**WHAT TO PRODUCE:** Find the line in the entries below that contains "of $y$ from". Repeat it exactly, and every line after it through the line that contains "Pick any $y$".
** Opening SUPPLIED MATERIAL block **
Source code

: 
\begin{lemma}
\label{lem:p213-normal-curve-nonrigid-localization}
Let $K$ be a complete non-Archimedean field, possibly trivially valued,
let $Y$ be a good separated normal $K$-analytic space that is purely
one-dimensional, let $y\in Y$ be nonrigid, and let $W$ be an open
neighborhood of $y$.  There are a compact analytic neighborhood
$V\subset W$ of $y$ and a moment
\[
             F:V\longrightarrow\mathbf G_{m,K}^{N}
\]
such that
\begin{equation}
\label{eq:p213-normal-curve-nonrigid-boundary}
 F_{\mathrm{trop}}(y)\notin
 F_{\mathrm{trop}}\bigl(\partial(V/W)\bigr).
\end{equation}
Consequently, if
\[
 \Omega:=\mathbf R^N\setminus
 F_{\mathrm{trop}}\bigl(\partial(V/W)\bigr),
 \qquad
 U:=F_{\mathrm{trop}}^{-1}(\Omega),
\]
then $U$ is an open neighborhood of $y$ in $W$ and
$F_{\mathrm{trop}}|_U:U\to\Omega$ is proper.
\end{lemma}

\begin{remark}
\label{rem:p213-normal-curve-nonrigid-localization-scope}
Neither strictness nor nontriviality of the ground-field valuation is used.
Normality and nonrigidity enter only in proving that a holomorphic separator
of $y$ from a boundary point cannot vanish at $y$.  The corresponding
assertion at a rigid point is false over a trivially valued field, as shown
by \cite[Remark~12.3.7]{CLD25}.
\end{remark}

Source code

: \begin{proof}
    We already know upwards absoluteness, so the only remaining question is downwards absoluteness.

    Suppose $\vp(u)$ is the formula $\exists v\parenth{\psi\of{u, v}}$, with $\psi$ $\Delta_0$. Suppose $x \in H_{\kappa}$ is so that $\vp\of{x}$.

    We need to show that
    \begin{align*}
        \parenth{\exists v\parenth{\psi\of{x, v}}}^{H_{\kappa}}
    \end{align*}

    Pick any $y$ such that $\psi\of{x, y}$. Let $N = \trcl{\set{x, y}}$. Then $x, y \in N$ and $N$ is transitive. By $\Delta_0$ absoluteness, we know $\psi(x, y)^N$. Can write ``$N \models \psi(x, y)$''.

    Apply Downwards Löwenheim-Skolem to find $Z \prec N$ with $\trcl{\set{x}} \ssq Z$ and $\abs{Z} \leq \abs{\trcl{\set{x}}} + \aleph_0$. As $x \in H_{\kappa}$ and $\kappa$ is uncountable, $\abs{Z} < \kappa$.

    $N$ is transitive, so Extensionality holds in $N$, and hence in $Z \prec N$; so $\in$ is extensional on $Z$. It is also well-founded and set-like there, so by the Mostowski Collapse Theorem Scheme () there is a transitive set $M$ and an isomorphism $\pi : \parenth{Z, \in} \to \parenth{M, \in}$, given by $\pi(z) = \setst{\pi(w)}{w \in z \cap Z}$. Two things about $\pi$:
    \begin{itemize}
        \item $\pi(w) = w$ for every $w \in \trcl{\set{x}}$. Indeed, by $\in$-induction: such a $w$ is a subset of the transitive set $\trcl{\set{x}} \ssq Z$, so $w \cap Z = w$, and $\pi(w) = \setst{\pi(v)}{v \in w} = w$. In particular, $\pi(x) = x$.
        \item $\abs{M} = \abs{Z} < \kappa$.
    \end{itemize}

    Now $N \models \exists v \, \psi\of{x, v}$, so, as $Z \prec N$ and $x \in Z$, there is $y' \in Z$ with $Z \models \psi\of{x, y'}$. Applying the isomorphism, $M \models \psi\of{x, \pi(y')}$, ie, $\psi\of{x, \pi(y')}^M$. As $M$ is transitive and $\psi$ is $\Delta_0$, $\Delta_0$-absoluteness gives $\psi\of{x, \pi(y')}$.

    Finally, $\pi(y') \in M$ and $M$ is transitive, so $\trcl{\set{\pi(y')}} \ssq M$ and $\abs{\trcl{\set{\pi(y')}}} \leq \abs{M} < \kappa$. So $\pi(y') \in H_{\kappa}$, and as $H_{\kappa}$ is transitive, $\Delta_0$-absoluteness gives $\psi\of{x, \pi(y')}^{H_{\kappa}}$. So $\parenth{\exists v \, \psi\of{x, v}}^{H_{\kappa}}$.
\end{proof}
** Closing SUPPLIED MATERIAL block **
**PROBLEM SOLUTION:**
of $y$ from a boundary point cannot vanish at $y$.  The corresponding
assertion at a rigid point is false over a trivially valued field, as shown
by \cite[Remark~12.3.7]{CLD25}.
\end{remark}

Source code

: \begin{proof}
    We already know upwards absoluteness, so the only remaining question is downwards absoluteness.

    Suppose $\vp(u)$ is the formula $\exists v\parenth{\psi\of{u, v}}$, with $\psi$ $\Delta_0$. Suppose $x \in H_{\kappa}$ is so that $\vp\of{x}$.

    We need to show that
    \begin{align*}
        \parenth{\exists v\parenth{\psi\of{x, v}}}^{H_{\kappa}}
    \end{align*}

    Pick any $y$ such that $\psi\of{x, y}$. Let $N = \trcl{\set{x, y}}$. Then $x, y \in N$ and $N$ is transitive. By $\Delta_0$ absoluteness, we know $\psi(x, y)^N$. Can write ``$N \models \psi(x, y)$''.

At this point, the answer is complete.